Task prompt - Which lines below hold the word "checkpoints"? Copy all of them.

Data entries
++++++++++

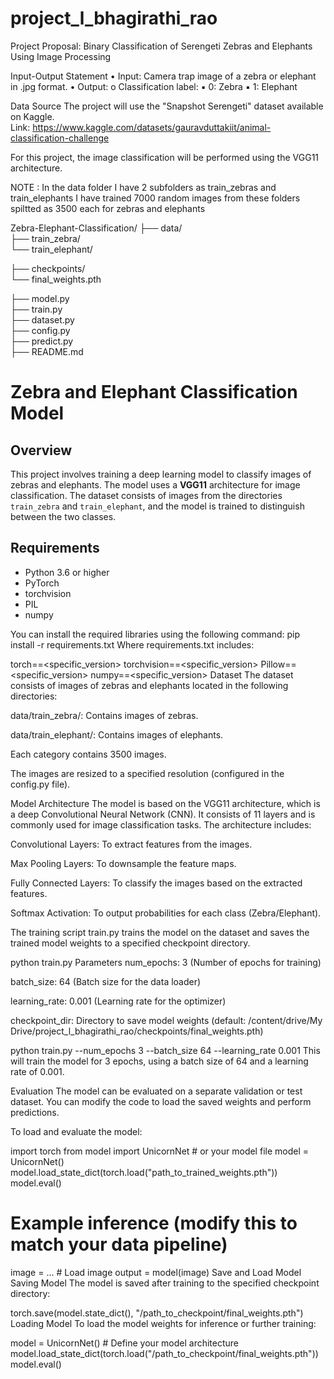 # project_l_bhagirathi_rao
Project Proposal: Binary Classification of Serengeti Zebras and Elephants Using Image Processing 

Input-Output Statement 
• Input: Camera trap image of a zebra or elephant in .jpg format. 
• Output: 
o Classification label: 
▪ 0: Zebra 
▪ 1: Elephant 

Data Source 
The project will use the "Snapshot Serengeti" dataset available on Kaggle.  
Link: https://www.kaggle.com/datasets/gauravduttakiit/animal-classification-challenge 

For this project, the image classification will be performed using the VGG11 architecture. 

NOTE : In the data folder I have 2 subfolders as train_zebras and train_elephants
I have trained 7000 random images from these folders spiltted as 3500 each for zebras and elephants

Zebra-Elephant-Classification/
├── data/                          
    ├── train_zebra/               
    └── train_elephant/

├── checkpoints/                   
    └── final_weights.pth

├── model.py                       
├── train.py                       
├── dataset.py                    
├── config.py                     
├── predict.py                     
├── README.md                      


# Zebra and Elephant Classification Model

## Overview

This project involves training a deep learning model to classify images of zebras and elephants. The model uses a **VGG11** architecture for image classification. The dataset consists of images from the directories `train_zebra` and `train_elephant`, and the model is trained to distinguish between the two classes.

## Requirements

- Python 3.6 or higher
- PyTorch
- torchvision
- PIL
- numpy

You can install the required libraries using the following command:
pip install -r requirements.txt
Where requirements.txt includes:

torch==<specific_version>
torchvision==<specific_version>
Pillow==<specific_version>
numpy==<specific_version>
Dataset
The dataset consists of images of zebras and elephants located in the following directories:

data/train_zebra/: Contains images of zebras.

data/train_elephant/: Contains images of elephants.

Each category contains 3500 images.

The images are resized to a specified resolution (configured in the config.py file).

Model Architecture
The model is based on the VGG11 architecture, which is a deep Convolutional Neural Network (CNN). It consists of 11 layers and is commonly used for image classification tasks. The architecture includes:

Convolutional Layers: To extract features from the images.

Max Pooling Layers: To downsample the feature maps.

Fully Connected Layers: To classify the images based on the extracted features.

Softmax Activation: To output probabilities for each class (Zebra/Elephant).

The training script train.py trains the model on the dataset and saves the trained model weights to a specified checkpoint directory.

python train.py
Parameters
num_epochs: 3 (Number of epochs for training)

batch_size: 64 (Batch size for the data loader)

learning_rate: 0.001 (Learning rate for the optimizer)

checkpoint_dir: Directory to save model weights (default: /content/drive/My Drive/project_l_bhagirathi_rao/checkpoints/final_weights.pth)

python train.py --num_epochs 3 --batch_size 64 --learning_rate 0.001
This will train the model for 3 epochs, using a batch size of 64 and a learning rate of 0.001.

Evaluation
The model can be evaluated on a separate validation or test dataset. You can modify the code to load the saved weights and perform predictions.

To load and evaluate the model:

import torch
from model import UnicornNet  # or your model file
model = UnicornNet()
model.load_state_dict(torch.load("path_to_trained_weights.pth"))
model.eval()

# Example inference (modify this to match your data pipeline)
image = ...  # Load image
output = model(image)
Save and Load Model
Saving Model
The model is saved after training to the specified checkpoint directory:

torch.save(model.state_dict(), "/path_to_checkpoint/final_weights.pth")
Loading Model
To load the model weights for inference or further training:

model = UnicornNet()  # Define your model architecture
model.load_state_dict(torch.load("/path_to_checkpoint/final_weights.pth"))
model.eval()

++++++++++

Result below -
├── checkpoints/                   
checkpoint_dir: Directory to save model weights (default: /content/drive/My Drive/project_l_bhagirathi_rao/checkpoints/final_weights.pth)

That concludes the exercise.